Dry-run (Preview Changes)
./scripts/setup-cron.sh --config config/scrape-targets.json --dry-run
Remove Cron Entry
./scripts/setup-cron.sh --remove
Monitoring Exports
Check logs from your last run:
# Primary log file (default from setup-cron.sh)
tail -f logs/discord-scrape.log
# Recent cron execution (system log)
sudo grep discord-scrape /var/log/syslog # Debian/Ubuntu
sudo grep discord-scrape /var/log/cron # CentOS/RHEL
# Container build/run issues
docker compose logs -f
After a scheduled run, confirm archives grew in place:
./scripts/prove-incremental-append.sh --target KotOR_discord_msgs
Performance Considerations
- First export of a channel can be slow (API rate-limited)
- Incremental updates are much faster (only new messages)
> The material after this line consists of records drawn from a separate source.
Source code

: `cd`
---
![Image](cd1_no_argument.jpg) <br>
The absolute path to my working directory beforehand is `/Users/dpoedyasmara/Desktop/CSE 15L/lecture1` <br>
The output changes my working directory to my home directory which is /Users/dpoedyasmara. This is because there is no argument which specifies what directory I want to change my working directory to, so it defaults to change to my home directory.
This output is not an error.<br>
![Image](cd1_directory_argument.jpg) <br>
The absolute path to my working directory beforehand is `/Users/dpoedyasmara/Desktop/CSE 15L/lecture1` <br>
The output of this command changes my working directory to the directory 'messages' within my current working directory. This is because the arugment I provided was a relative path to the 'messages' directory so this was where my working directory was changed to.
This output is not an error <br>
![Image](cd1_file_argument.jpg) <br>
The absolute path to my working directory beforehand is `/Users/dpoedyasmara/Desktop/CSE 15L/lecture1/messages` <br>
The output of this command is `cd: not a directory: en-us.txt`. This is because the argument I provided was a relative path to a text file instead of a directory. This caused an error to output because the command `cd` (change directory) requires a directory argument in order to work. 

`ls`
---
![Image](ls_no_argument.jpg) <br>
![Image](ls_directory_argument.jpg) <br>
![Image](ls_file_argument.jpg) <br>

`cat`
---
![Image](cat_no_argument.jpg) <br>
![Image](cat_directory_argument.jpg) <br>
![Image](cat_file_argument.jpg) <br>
- Large channels (100k+ messages) may take several minutes
- Rate limiting: Discord's API has strict per-user limits; repeated failures may indicate you've hit them
Space requirements:
- Typical channel: 1-10 MB per year of messages
- Large channels: 50-100 MB per year
- Full guild: 500 MB - several GB depending on activity
- Multi-year catch-up in container: may OOM on first export; set
DCE_CONTAINER_MEMORY=8ginscrape.envand use--salvage-before-scrape(see Troubleshooting)
Smoke test validation
Run the full offline suite from the repo root (requires jq). 21 offline smokes run by default; add --include-container for a 22nd local-only check:
./scripts/run-all-smokes.sh
With Docker/Podman, include the container smoke:
./scripts/run-all-smokes.sh --include-container
Archive integrity helpers (not smokes; run against live ~/Documents trees):
./scripts/audit-archive-json.sh --target KotOR_discord_msgs
./scripts/salvage-truncated-export.sh path/to/export.json # truncated JSON only
./scripts/prove-incremental-append.sh --target NAME # live grow-only proof (needs token)
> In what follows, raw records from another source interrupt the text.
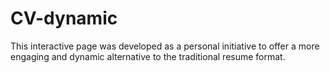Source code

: # CV-dynamic
This interactive page was developed as a personal initiative to offer a more engaging and dynamic alternative to the traditional resume format.
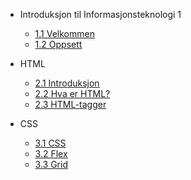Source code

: <!-- _navbar.md -->
* Introduksjon til Informasjonsteknologi 1

  * [1.1 Velkommen](./1-introduksjon/velkommen.md)
  * [1.2 Oppsett](./1-introduksjon/oppsett.md)

* HTML
  * [2.1 Introduksjon](./2-html/introduksjon.md)
  * [2.2 Hva er HTML?](./2-html/hva-er-html.md)
  * [2.3 HTML-tagger](./2-html/tagger.md)
  
* CSS
  * [3.1 CSS](./3-css/css.md)
  * [3.2 Flex](./3-css/flex.md)
  * [3.3 Grid](./3-css/grid.md)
| Script | CI (recurring-scrape-smoke) |
Notes |
|---|---|---|
archive-disk-space-smoke.sh |
yes | Disk preflight / DCE_MIN_FREE_MB |
audit-archive-json-smoke.sh |
yes | Invalid JSON detection |
bootstrap-recurring-scrape-smoke.sh |
yes | Bootstrap dry-run |
cron-idempotency-smoke.sh |
yes | Cron installer idempotency |
documents-scrape-smoke.sh |
yes | Unified Documents workflow + lock gate |
end-to-end-preflight-smoke.sh |
yes | Preflight wiring |
error-path-smoke.sh |
yes | Failure paths |
gh-approve-pr-runs-smoke.sh |
yes | Fork PR workflow helper |
operator-handoff-smoke.sh |
yes | Operator handoff dry-run |
prove-incremental-append-smoke.sh |
yes | Offline prove snapshot/compare |
run-discord-scrape-host-lock-smoke.sh |
yes | Archive-root scrape lock |
run-discord-scrape-host-smoke.sh |
yes | Host wrapper |
run-discord-scrape-smoke.sh |
yes | Append-only merge coverage |
run-operator-proof-smoke.sh |
yes | Scrape + prove dry-run |
run-operator-validation-smoke.sh |
yes | Validation runner dry-run |
scrape-here-smoke.sh |
yes | Workspace bridge launcher |
scrape-lock-status-smoke.sh |
yes | Lock status + stale reclaim |
setup-cron-smoke.sh |
yes | Cron setup dry-run |
sync-gui-bridge-doc-smoke.sh |
yes | GUI bridge doc sync |
verify-documents-auth-smoke.sh |
yes | Archive verify + auth bootstrap |
verify-operator-ready-smoke.sh |
yes | Host prerequisite checks |
container-smoke.sh |
no (local) | Docker build + help / list-targets; use --include-container |
GitHub Actions runs ./scripts/run-all-smokes.sh via .github/workflows/main.yml job recurring-scrape-smoke.